Sometimes, lead nurturing is as simple as asking questions. Consumers are frequently willing to complete surveys, take quizzes, or answer multiple-choice questions. When worded correctly, it’s easy to discern needs, feelings, and pain points. Depending on a lead’s answers to the questions, segment them into the group that most closely meets their position in the buyer’s journey through the sales funnel.

4. Social Media Presence & Ads

As noted in the Journal of Advertising Research, a vibrant social media presence presents the secondary effect of stealth-marketing to friends of customers who “liked” or “followed” a company. Making an effort on social media platforms is crucial to brand awareness. Just make sure the channels you’re on align with your target audience. Think of it this way: a makeup brand whose target audience is aged 18-24 shouldn’t put that much energy into keeping up a LinkedIn profile. They will find more successful leads on platforms like TikTok or Instagram.

There’s more you can do on social media besides rely on organic social media marketing to find qualified leads (organic social media just means being on the platform and not buying ads). Social media ads let you target specific demographics to find quality leads. Your ad should have an enticing call to action (CTA) that increases click-through rate and sends them to a landing page (where you can then measure conversion rates). Did we just say a bunch of words that were above your head? Check out this blog article to get the skinny.

Retargeting Ads

Retargeting ads are a great lead management strategy. Retargeting ads are shown to users who engage with your ad, click through to your landing page, and other stuff like that, but don’t convert. They may not have been sales-ready when they saw your first ad, so retargeting ads keep you top-of-mind until they’ve had enough and decide to buy.

5. Post Sale Nurturing

It’s time to build a lasting relationship with the customer. Post-sale lead nurturing has the potential to turn a satisfied customer into a brand ambassador. Many companies do this aspect of the brand and customer relationship well. Since a lot of the follow-up work is automated, it’s easy to incorporate it into a business’s marketing platform.

Yet even here, there are opportunities for taking the relationship with the lead to another level. For example, recent purchases indicate what the customer could need in the future. It’s a good time to upsell or introduce a different department that makes or sells products that complement the item they bought. For service providers, this is the time to introduce specialized price plans or add-ons for a selected plan. Post-sale nurturing is great for your sales team to focus on or set up an automated email workflow. You can design emails to send after the user completes a trigger (like the example we just said of sending an email with related products after a purchase).

6. Lead Scoring

Is it as simple as it sounds? Simply grading potential leads? Yes! No two leads are the same, so don’t shy away from giving them a score. Qualified leads fit into your target audience and are likely to buy. Unqualified leads are less likely to purchase your product or service, so you shouldn’t spend time or energy on them. Most customer relationship management platforms have integrated some type of scoring system. Examples include the number of social media interactions, the number of abandoned shopping carts, and chat function usage. The score then determines the ongoing lead nurturing approach.

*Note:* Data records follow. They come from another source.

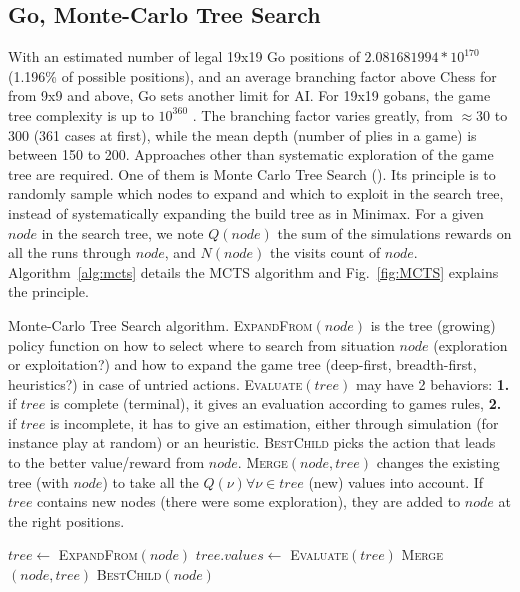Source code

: \subsection{Go, Monte-Carlo Tree Search}
With an estimated number of legal 19x19 Go positions of $2.081681994 * 10^{170}$ \citep{tromp2006} (1.196\% of possible positions), and an average branching factor above Chess for  from 9x9 and above, Go sets another limit for AI. For 19x19 gobans, the game tree complexity is up to $10^{360}$ \citep{allis1994}. The branching factor varies greatly, from $\approx 30$ to $300$ (361 cases at first), while the mean depth (number of plies in a game) is between 150 to 200. Approaches other than systematic exploration of the game tree are required. One of them is Monte Carlo Tree Search (). Its principle is to randomly sample which nodes to expand and which to exploit in the search tree, instead of systematically expanding the build tree as in Minimax. For a given $node$ in the search tree, we note $Q(node)$ the sum of the simulations rewards on all the runs through $node$, and $N(node)$ the visits count of $node$. Algorithm~\ref{alg:mcts} details the MCTS algorithm and Fig.~\ref{fig:MCTS} explains the principle.

\begin{algorithm}
\caption{Monte-Carlo Tree Search algorithm. 
\textsc{ExpandFrom}$(node)$ is the tree (growing) policy function on how to select where to search from situation $node$ (exploration or exploitation?) and how to expand the game tree (deep-first, breadth-first, heuristics?) in case of untried actions. \textsc{Evaluate}$(tree)$ may have 2 behaviors: \textbf{1.} if $tree$ is complete (terminal), it gives an evaluation according to games rules, \textbf{2.} if $tree$ is incomplete, it has to give an estimation, either through simulation (for instance play at random) or an heuristic. \textsc{BestChild} picks the action that leads to the better value/reward from $node$. \textsc{Merge}$(node, tree)$ changes the existing tree (with $node$) to take all the $Q(\nu) \forall \nu \in tree$ (new) values into account. If $tree$ contains new nodes (there were some exploration), they are added to $node$ at the right positions.}
\label{alg:mcts}
\begin{algorithmic}
        \State $tree \gets$ \textsc{ExpandFrom}$(node)$
        \State $tree.values \gets$ \textsc{Evaluate}$(tree)$
        \State \textsc{Merge}$(node, tree)$
    \EndWhile
    \State \Return \textsc{BestChild}$(node)$
\EndFunction
\end{algorithmic}
\end{algorithm}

The Lead Nurturing Process Can Be a Lot — Call Us

Even if a small business’s current lead nurturing campaign is on par with its expectations, there is always room for growth. Besides that, buyer personas change as the target demographic ages. It’s a lot to keep up with, so turn to the experts! If you’re struggling to implement or maintain an effective lead nurturing program, we can help you. Our inbound marketing team can find quality leads so you don’t waste time. Raise your expectations and contact us today.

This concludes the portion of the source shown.